Content starts

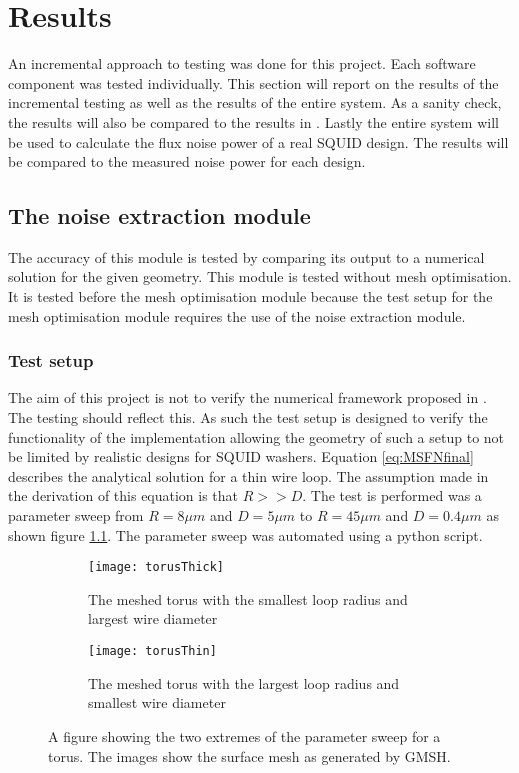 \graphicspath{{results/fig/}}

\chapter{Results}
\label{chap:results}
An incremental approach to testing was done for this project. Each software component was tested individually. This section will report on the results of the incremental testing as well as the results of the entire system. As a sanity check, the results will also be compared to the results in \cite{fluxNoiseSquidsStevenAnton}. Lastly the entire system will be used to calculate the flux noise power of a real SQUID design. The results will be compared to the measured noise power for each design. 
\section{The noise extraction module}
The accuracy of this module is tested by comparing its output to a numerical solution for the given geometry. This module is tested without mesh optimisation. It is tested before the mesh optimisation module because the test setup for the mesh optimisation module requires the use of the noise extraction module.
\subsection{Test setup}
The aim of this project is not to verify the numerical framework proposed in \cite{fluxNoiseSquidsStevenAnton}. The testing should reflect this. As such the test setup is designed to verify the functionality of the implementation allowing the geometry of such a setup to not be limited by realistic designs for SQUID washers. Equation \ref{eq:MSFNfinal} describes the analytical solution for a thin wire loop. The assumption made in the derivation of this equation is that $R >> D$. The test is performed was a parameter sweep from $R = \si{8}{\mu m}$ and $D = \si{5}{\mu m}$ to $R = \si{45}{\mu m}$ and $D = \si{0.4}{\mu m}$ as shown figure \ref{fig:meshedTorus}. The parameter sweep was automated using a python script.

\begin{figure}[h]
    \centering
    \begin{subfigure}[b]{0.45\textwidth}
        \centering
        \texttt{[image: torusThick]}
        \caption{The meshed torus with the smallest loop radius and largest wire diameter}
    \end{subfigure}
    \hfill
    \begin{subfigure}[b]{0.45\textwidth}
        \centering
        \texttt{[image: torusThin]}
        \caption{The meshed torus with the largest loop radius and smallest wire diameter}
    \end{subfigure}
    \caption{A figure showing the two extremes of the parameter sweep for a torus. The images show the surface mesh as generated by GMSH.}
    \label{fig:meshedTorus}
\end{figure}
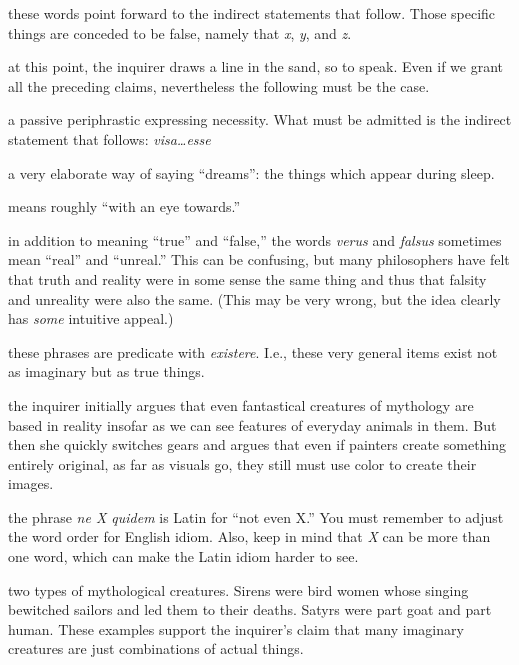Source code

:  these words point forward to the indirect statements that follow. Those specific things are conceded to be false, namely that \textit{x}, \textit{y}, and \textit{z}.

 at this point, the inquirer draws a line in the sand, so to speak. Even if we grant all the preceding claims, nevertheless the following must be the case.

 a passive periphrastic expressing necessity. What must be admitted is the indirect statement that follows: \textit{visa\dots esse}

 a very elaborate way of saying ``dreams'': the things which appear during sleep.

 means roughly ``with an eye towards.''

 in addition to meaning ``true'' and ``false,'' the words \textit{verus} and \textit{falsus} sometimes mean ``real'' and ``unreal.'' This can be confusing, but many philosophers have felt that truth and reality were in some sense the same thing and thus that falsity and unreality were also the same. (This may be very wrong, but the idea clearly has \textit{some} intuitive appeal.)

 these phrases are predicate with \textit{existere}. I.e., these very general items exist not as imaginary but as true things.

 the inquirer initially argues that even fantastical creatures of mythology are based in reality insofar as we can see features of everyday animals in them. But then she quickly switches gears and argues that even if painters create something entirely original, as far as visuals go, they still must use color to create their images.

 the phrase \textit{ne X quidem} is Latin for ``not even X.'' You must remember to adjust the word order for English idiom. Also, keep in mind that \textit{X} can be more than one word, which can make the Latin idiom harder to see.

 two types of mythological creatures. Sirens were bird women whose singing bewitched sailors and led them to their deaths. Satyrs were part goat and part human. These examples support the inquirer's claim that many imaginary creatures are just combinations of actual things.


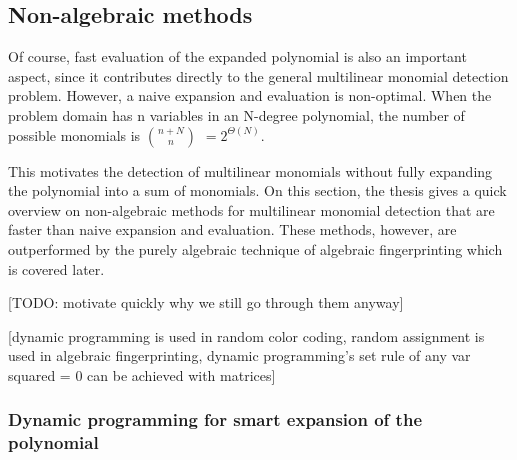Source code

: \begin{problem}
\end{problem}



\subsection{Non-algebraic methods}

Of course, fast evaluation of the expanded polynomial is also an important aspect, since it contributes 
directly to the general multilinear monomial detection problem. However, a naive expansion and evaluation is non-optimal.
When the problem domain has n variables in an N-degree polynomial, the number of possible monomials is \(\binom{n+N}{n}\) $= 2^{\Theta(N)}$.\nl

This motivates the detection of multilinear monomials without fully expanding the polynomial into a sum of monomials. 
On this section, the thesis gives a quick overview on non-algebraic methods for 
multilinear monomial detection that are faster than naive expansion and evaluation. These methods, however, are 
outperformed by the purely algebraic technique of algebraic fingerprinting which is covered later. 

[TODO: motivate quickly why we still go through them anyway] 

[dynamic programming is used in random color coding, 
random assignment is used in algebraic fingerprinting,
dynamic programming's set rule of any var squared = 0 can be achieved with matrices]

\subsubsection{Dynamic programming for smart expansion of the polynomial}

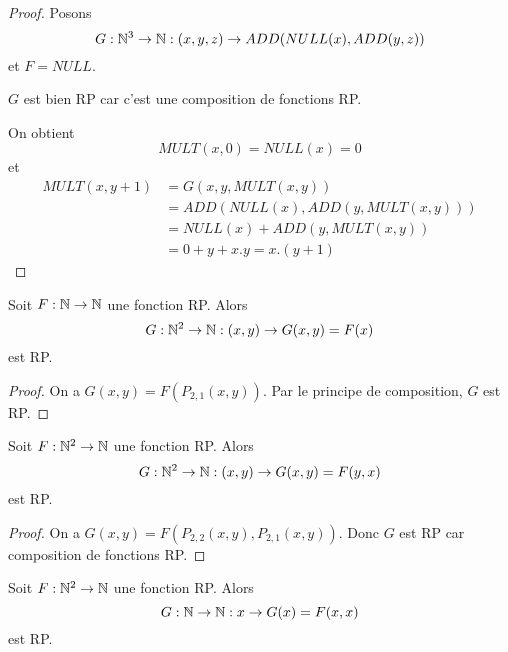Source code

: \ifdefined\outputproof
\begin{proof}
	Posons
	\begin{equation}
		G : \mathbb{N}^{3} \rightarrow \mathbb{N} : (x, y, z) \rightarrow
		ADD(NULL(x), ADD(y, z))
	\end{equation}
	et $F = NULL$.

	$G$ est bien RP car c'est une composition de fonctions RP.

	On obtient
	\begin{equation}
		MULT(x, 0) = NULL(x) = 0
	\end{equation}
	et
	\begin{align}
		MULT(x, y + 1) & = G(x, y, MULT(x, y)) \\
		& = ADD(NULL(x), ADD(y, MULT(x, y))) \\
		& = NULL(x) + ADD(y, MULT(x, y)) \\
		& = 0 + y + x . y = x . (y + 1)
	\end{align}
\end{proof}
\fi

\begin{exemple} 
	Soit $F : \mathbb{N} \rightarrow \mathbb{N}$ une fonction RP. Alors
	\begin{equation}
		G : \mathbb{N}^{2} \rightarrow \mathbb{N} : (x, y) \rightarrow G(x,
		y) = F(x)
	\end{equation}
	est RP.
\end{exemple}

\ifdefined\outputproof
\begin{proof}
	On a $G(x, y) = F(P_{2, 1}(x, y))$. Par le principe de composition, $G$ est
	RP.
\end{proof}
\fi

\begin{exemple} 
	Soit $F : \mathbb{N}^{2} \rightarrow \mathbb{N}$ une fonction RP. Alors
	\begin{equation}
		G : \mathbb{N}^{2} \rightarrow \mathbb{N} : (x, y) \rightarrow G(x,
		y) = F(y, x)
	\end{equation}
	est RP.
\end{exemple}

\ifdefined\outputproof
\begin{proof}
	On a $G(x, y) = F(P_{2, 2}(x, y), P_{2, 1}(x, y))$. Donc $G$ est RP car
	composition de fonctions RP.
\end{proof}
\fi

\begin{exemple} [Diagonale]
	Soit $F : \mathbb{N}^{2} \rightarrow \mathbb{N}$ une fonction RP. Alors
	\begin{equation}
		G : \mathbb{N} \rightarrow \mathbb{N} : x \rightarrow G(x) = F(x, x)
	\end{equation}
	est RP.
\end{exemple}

Content ends

▶ [REQUIRED ACTION]: Transcribe the listing in full and omit the pictures.

▶ [OUTPUT FOR THIS EXERCISE]:
 \graphicspath{{results/fig/}}

\chapter{Results}
\label{chap:results}
An incremental approach to testing was done for this project. Each software component was tested individually. This section will report on the results of the incremental testing as well as the results of the entire system. As a sanity check, the results will also be compared to the results in \cite{fluxNoiseSquidsStevenAnton}. Lastly the entire system will be used to calculate the flux noise power of a real SQUID design. The results will be compared to the measured noise power for each design. 
\section{The noise extraction module}
The accuracy of this module is tested by comparing its output to a numerical solution for the given geometry. This module is tested without mesh optimisation. It is tested before the mesh optimisation module because the test setup for the mesh optimisation module requires the use of the noise extraction module.
\subsection{Test setup}
The aim of this project is not to verify the numerical framework proposed in \cite{fluxNoiseSquidsStevenAnton}. The testing should reflect this. As such the test setup is designed to verify the functionality of the implementation allowing the geometry of such a setup to not be limited by realistic designs for SQUID washers. Equation \ref{eq:MSFNfinal} describes the analytical solution for a thin wire loop. The assumption made in the derivation of this equation is that $R >> D$. The test is performed was a parameter sweep from $R = \si{8}{\mu m}$ and $D = \si{5}{\mu m}$ to $R = \si{45}{\mu m}$ and $D = \si{0.4}{\mu m}$ as shown figure \ref{fig:meshedTorus}. The parameter sweep was automated using a python script.

\begin{figure}[h]
    \centering
    \begin{subfigure}[b]{0.45\textwidth}
        \centering
        \texttt{[image: torusThick]}
        \caption{The meshed torus with the smallest loop radius and largest wire diameter}
    \end{subfigure}
    \hfill
    \begin{subfigure}[b]{0.45\textwidth}
        \centering
        \texttt{[image: torusThin]}
        \caption{The meshed torus with the largest loop radius and smallest wire diameter}
    \end{subfigure}
    \caption{A figure showing the two extremes of the parameter sweep for a torus. The images show the surface mesh as generated by GMSH.}
    \label{fig:meshedTorus}
\end{figure}
Source code

:  these words point forward to the indirect statements that follow. Those specific things are conceded to be false, namely that \textit{x}, \textit{y}, and \textit{z}.

 at this point, the inquirer draws a line in the sand, so to speak. Even if we grant all the preceding claims, nevertheless the following must be the case.

 a passive periphrastic expressing necessity. What must be admitted is the indirect statement that follows: \textit{visa\dots esse}

 a very elaborate way of saying ``dreams'': the things which appear during sleep.

 means roughly ``with an eye towards.''

 in addition to meaning ``true'' and ``false,'' the words \textit{verus} and \textit{falsus} sometimes mean ``real'' and ``unreal.'' This can be confusing, but many philosophers have felt that truth and reality were in some sense the same thing and thus that falsity and unreality were also the same. (This may be very wrong, but the idea clearly has \textit{some} intuitive appeal.)

 these phrases are predicate with \textit{existere}. I.e., these very general items exist not as imaginary but as true things.

 the inquirer initially argues that even fantastical creatures of mythology are based in reality insofar as we can see features of everyday animals in them. But then she quickly switches gears and argues that even if painters create something entirely original, as far as visuals go, they still must use color to create their images.

 the phrase \textit{ne X quidem} is Latin for ``not even X.'' You must remember to adjust the word order for English idiom. Also, keep in mind that \textit{X} can be more than one word, which can make the Latin idiom harder to see.

 two types of mythological creatures. Sirens were bird women whose singing bewitched sailors and led them to their deaths. Satyrs were part goat and part human. These examples support the inquirer's claim that many imaginary creatures are just combinations of actual things.


Source code

: \begin{problem}
\end{problem}



\subsection{Non-algebraic methods}

Of course, fast evaluation of the expanded polynomial is also an important aspect, since it contributes 
directly to the general multilinear monomial detection problem. However, a naive expansion and evaluation is non-optimal.
When the problem domain has n variables in an N-degree polynomial, the number of possible monomials is \(\binom{n+N}{n}\) $= 2^{\Theta(N)}$.\nl

This motivates the detection of multilinear monomials without fully expanding the polynomial into a sum of monomials. 
On this section, the thesis gives a quick overview on non-algebraic methods for 
multilinear monomial detection that are faster than naive expansion and evaluation. These methods, however, are 
outperformed by the purely algebraic technique of algebraic fingerprinting which is covered later. 

[TODO: motivate quickly why we still go through them anyway] 

[dynamic programming is used in random color coding, 
random assignment is used in algebraic fingerprinting,
dynamic programming's set rule of any var squared = 0 can be achieved with matrices]

\subsubsection{Dynamic programming for smart expansion of the polynomial}

Source code

: \ifdefined\outputproof
\begin{proof}
	Posons
	\begin{equation}
		G : \mathbb{N}^{3} \rightarrow \mathbb{N} : (x, y, z) \rightarrow
		ADD(NULL(x), ADD(y, z))
	\end{equation}
	et $F = NULL$.

	$G$ est bien RP car c'est une composition de fonctions RP.

	On obtient
	\begin{equation}
		MULT(x, 0) = NULL(x) = 0
	\end{equation}
	et
	\begin{align}
		MULT(x, y + 1) & = G(x, y, MULT(x, y)) \\
		& = ADD(NULL(x), ADD(y, MULT(x, y))) \\
		& = NULL(x) + ADD(y, MULT(x, y)) \\
		& = 0 + y + x . y = x . (y + 1)
	\end{align}
\end{proof}
\fi

\begin{exemple} 
	Soit $F : \mathbb{N} \rightarrow \mathbb{N}$ une fonction RP. Alors
	\begin{equation}
		G : \mathbb{N}^{2} \rightarrow \mathbb{N} : (x, y) \rightarrow G(x,
		y) = F(x)
	\end{equation}
	est RP.
\end{exemple}

\ifdefined\outputproof
\begin{proof}
	On a $G(x, y) = F(P_{2, 1}(x, y))$. Par le principe de composition, $G$ est
	RP.
\end{proof}
\fi

\begin{exemple} 
	Soit $F : \mathbb{N}^{2} \rightarrow \mathbb{N}$ une fonction RP. Alors
	\begin{equation}
		G : \mathbb{N}^{2} \rightarrow \mathbb{N} : (x, y) \rightarrow G(x,
		y) = F(y, x)
	\end{equation}
	est RP.
\end{exemple}

\ifdefined\outputproof
\begin{proof}
	On a $G(x, y) = F(P_{2, 2}(x, y), P_{2, 1}(x, y))$. Donc $G$ est RP car
	composition de fonctions RP.
\end{proof}
\fi

\begin{exemple} [Diagonale]
	Soit $F : \mathbb{N}^{2} \rightarrow \mathbb{N}$ une fonction RP. Alors
	\begin{equation}
		G : \mathbb{N} \rightarrow \mathbb{N} : x \rightarrow G(x) = F(x, x)
	\end{equation}
	est RP.
\end{exemple}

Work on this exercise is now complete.